Abstract: PUB328
A Rare Case of "No Change Disease" Presenting as an Unexplained Nephrotic Syndrome
Session Information
Category: Glomerular Diseases
- 1402 Glomerular Diseases: Clinical, Outcomes, and Therapeutics
Authors
- Choi, Jusong, Georgia Nephrology, Lawrenceville, Georgia, United States
- Badra, Sherif, Florida Kidney Physicians, Riverview, Florida, United States
- Kim, Jeongheun, Georgia Nephrology, Lawrenceville, Georgia, United States
Introduction
"Nephrotic syndrome" delineates a unique set of clinical and laboratory manifestations of kidney disease. It is precisely characterized by pronounced proteinuria (> 3.5 g/24 hours), hypoalbuminemia (< 3.5 g/dL), and peripheral edema. Here, we present a case illustrating nephrotic syndrome in the absence of distinct histologic evidence substantiating the pathological process.
Case Description
60 year-old female with history of hypertension and a previous tuberculosis infection treated. Referred by PCP due to albuminuria on urinalysis after contracting COVID-19 in September 2023. Her sole symptom post-COVID-19 was foamy urine, prompting to obtain an ACR which showed 1.8 g/g, and a subsequent test in following month revealed 2.6 g/g.
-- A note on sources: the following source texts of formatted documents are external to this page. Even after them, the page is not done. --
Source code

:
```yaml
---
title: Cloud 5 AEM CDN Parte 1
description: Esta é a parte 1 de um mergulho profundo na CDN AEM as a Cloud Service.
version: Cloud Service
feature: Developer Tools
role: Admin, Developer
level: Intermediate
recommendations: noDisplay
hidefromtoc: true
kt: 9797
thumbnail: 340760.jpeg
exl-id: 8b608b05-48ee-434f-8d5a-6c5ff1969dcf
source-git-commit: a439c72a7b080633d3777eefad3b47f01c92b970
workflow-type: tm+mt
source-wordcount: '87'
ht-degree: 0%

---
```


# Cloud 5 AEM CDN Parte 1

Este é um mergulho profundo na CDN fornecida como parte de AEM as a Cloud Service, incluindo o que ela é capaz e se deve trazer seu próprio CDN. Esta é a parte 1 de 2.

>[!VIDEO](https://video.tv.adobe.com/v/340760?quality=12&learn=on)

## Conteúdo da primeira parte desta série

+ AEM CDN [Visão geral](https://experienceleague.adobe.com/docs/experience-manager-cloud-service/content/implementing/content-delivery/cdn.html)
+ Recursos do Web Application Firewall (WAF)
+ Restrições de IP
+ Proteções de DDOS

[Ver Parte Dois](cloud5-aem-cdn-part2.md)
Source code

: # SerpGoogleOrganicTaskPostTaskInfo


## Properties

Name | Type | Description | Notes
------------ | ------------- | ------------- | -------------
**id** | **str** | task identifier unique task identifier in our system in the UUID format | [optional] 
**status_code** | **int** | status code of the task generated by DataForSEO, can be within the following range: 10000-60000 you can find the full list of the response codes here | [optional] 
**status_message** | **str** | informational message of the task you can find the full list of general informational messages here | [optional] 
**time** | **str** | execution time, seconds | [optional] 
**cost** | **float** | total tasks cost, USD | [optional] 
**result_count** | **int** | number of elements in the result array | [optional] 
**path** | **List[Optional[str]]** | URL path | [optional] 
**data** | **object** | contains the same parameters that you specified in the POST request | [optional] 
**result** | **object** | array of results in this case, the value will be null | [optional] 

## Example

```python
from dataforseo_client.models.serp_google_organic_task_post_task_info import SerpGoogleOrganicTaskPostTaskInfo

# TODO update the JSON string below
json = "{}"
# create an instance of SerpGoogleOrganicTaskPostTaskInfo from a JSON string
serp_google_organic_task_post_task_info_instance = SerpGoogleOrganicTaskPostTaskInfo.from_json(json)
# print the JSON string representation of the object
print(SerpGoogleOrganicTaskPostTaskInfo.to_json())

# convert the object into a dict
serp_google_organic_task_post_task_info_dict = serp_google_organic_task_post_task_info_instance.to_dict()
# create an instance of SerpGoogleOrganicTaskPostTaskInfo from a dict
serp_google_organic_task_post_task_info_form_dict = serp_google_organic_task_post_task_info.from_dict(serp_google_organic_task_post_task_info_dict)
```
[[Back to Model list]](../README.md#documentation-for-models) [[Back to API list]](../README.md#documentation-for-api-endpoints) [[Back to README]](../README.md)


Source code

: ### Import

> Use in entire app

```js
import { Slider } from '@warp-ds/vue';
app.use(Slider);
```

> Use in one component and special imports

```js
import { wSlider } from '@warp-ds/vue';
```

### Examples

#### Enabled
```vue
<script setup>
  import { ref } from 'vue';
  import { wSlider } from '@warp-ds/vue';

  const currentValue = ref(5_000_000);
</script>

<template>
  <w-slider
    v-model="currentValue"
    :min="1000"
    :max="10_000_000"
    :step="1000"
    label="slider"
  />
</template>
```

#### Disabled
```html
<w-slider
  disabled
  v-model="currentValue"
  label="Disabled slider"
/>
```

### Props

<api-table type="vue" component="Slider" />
She maintains a preserved eGFR with a baseline creatinine level of 0.6 mg/dL. No prior history of albuminuria from the previous lab.
The initial workup results were as follows:
Creatinine: 0.59 mg/dl
Albumin: 3.6 g/dl
UA: Positive for occult blood and 3+ protein, but negative for red and white cells
C3 and C4 within normal limits
Negative results for Anti-GBM, ANA, PR3, MPO, parvovirus B19, RPR, hepatitis, HIV, PLA2R antibodies
Without further delay, a biopsy was performed, and the results showed it to be unremarkable except for arteriosclerosis. Post-biopsy, a 24-hour urine protein of 5.2g was collected, and both UPEP and SPEP with IFE, urine cytology were unremarkable. Subsequently, her proteinuria worsened up to 7.7 g/g along with worsening hypoalbuminemia to 2.2 g/dL, resulting in nephrotic syndrome. The decision was made to start Prednisone 50 mg daily.
With the initiation of prednisone, both proteinuria and hypoalbuminemia improved within 4 weeks and continue to be in remission with 24-hour urine protein at 120 mg at week 7 of treatment.
Discussion
Likely diagnosis for this case is post-COVID Minimal Change Nephrotic Syndrome. This case underscores the importance for clinicians to recognize that podocyte foot process effacement does not always correlate with proteinuria. Variances in podocyte effacement observed between MCNS and other types of nephrotic range proteinuria disorders may suggest diverse mechanisms of podocyte injury in these conditions. Extensive foot process effacement is typically associated with the presence of a full nephrotic syndrome, characterized by concurrent nephrotic range proteinuria and hypoalbuminemia.